Summary of demographic information and clinical parameters of the independent prospective Colombia cohort. For days from sample to severe dengue (SD) onset, “0” indicates patients whose sample was collected on the day of (at least several hours prior to) the appearance of SD manifestations. WS, warning signs; NS1 Ag, nonstructural protein 1 antigen; DENV, dengue virus Of 399 patients who consented, four patients were excluded following confirmatory rRT-PCR analysis at Stanford (one false positive, three with Zika virus co-infection) (Additional file 3: Fig. S1). Another five patients were excluded who already displayed SD manifestations upon presentation. RNA was extracted from the remaining 390 blood samples, of which nine were excluded due to low RNA concentrations and another four excluded for other technical reasons. Altogether, 377 blood samples were analyzed for mRNA expression of the signature genes using NanoString. For 154 of 377 patients who were managed in the outpatient setting, follow-up was conducted daily via phone, during which patients were provided information about the clinical warning signs and asked about their appearance, until full recovery when final diagnoses were determined. For all patients, final diagnoses were blindly re-classified by infectious diseases specialists according to the 1997 WHO criteria into DF, DHF, and/or DSS [51]. Organ damage was defined according to standard clinical endpoints for DENV infection [52]. Demographics and clinical information were collected at the time of presentation. The first day of fever (fever day 0) was defined by the patients or their relatives. Symptoms, warning signs, and laboratory parameters (including complete blood count, chemistry, and liver function test results) were documented by healthcare professionals (Additional file 4: Table S2). Serotype and prior DENV exposure were determined through rRT-PCR and serological assays at Stanford (see Additional file 1: Supplementary methods).

RNA extraction and gene expression measurement

RNA was extracted from PAXgene RNA tubes using the PAXgene Blood RNA Kit IVD (Qiagen) according to the manufacturer’s protocol and analyzed for RNA quality using the Agilent bioanalyzer QC analysis. RNA was concentrated using RNA Clean & Concentrator-5 kit (Zymo Research) according to the manufacturer’s protocol. Gene expression was measured using NanoString nCounter technology. Each NanoString expression profiling reaction consisted of 300 ng of total RNA per 15 uL sample, hybridized for 16 h at 65° C per the manufacturer’s instructions. nCounter SPRINT standard protocol was used to generate mRNA counts. A quality control check was performed according to the manufacturer’s guidelines for assessing imaging quality, binding density, positive control linearity, and the limit of detection. Raw mRNA counts were normalized to EIF6 and ILF2 as housekeeping genes.

Power analysis

We calculated statistical power to detect a range of AUCs based on SD prevalence in the Colombia cohort using the method of Obuchowski and McClish [53], as implemented in the pROC R package [45].
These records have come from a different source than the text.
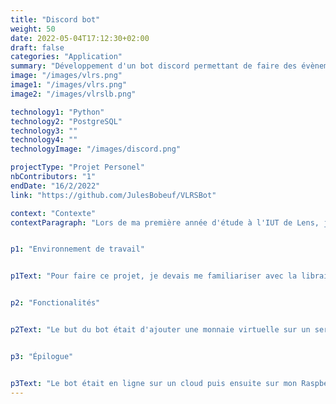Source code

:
 ```yaml
---
title: "Discord bot"
weight: 50
date: 2022-05-04T17:12:30+02:00
draft: false
categories: "Application"
summary: "Développement d'un bot discord permettant de faire des évènements communautaires"
image: "/images/vlrs.png"
image1: "/images/vlrs.png"
image2: "/images/vlrslb.png"

technology1: "Python"
technology2: "PostgreSQL"
technology3: ""
technology4: ""
technologyImage: "/images/discord.png"

projectType: "Projet Personel"
nbContributors: "1"
endDate: "16/2/2022"
link: "https://github.com/JulesBobeuf/VLRSBot"

context: "Contexte"
contextParagraph: "Lors de ma première année d'étude à l'IUT de Lens, j'ai appris Python ainsi que la base de données PostgreSQL. Pendant les vacances de février, j'ai donc voulu utiliser mes connaissances dans un projet concret."


p1: "Environnement de travail"


p1Text: "Pour faire ce projet, je devais me familiariser avec la libraire Python psycopg2 qui me permettait de gérer la base de données, ainsi que les librairies Python pour faire un bot discord. Le projet n'était pas long en lui-même, mais il m'a fallu beaucoup de temps pour faire fonctionner chaque fonctionnalité, car il y avait beaucoup de bugs avec la base de données reliée à Python."


p2: "Fonctionalités"


p2Text: "Le but du bot était d'ajouter une monnaie virtuelle sur un serveur que l'on pouvait gagner en gagnant des événements communautaires. Un membre du staff pouvait donner de l'argent aux gagnants via une commande réservée. Après avoir gagné un certain montant, l'utilisateur pouvait s'acheter un rôle dans le serveur."


p3: "Épilogue"


p3Text: "Le bot était en ligne sur un cloud puis ensuite sur mon Raspberry PI. Je n'ai pas eu l'occasion de beaucoup l'utiliser, mais c'était quand même un super projet sur lequel travailler. J'ai pu apprendre beaucoup de choses, notamment comment utiliser async et await en Python, et comment utiliser une base de données dans un langage de programmation."
---
```

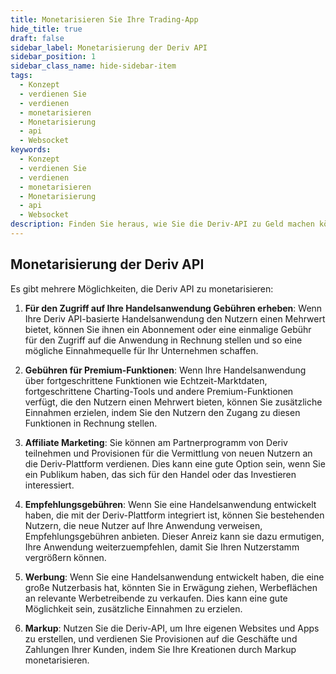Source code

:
 ```yaml
---
title: Monetarisieren Sie Ihre Trading-App
hide_title: true
draft: false
sidebar_label: Monetarisierung der Deriv API
sidebar_position: 1
sidebar_class_name: hide-sidebar-item
tags:
  - Konzept
  - verdienen Sie
  - verdienen
  - monetarisieren
  - Monetarisierung
  - api
  - Websocket
keywords:
  - Konzept
  - verdienen Sie
  - verdienen
  - monetarisieren
  - Monetarisierung
  - api
  - Websocket
description: Finden Sie heraus, wie Sie die Deriv-API zu Geld machen können, indem Sie ein Deriv-Partner werden, Werbung in Ihrer Trading-App schalten oder Premium-Funktionen anbieten.
---
```


## Monetarisierung der Deriv API

Es gibt mehrere Möglichkeiten, die Deriv API zu monetarisieren:

1. **Für den Zugriff auf Ihre Handelsanwendung Gebühren erheben**: Wenn Ihre Deriv API-basierte Handelsanwendung den Nutzern einen Mehrwert bietet, können Sie ihnen ein Abonnement oder eine einmalige Gebühr für den Zugriff auf die Anwendung in Rechnung stellen und so eine mögliche Einnahmequelle für Ihr Unternehmen schaffen.

2. **Gebühren für Premium-Funktionen**: Wenn Ihre Handelsanwendung über fortgeschrittene Funktionen wie Echtzeit-Marktdaten, fortgeschrittene Charting-Tools und andere Premium-Funktionen verfügt, die den Nutzern einen Mehrwert bieten, können Sie zusätzliche Einnahmen erzielen, indem Sie den Nutzern den Zugang zu diesen Funktionen in Rechnung stellen.

3. **Affiliate Marketing**: Sie können am Partnerprogramm von Deriv teilnehmen und Provisionen für die Vermittlung von neuen Nutzern an die Deriv-Plattform verdienen. Dies kann eine gute Option sein, wenn Sie ein Publikum haben, das sich für den Handel oder das Investieren interessiert.

4. **Empfehlungsgebühren**: Wenn Sie eine Handelsanwendung entwickelt haben, die mit der Deriv-Plattform integriert ist, können Sie bestehenden Nutzern, die neue Nutzer auf Ihre Anwendung verweisen, Empfehlungsgebühren anbieten. Dieser Anreiz kann sie dazu ermutigen, Ihre Anwendung weiterzuempfehlen, damit Sie Ihren Nutzerstamm vergrößern können.

5. **Werbung**: Wenn Sie eine Handelsanwendung entwickelt haben, die eine große Nutzerbasis hat, könnten Sie in Erwägung ziehen, Werbeflächen an relevante Werbetreibende zu verkaufen. Dies kann eine gute Möglichkeit sein, zusätzliche Einnahmen zu erzielen.

6. **Markup**: Nutzen Sie die Deriv-API, um Ihre eigenen Websites und Apps zu erstellen, und verdienen Sie Provisionen auf die Geschäfte und Zahlungen Ihrer Kunden, indem Sie Ihre Kreationen durch Markup monetarisieren.
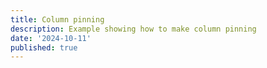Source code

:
 ```yaml
---
title: Column pinning
description: Example showing how to make column pinning
date: '2024-10-11'
published: true
---
```

<script>
  import GridWrapper from './grid-wrapper.svelte'
</script>

<GridWrapper />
Association of model predictions with clinical features

We examined the association between 8-gene model predicted probabilities and various clinical features using the Wilcoxon rank-sum test and Pearson correlation coefficient for categorical or continuous variables, respectively.

Model calibration

We calibrated our model using the Platt scaling method [54]. We resampled control samples in the training data, with replacement, to achieve the same prior probability of SD as observed in the independent cohort (5.8%). We applied the Platt scaling method to this dataset of 2702 (resampled) controls and 157 cases, fitting a logistic regression model on the 8-gene model predicted probabilities. We then applied this logistic regression model to transform the 8-gene model predicted probabilities for the independent cohort.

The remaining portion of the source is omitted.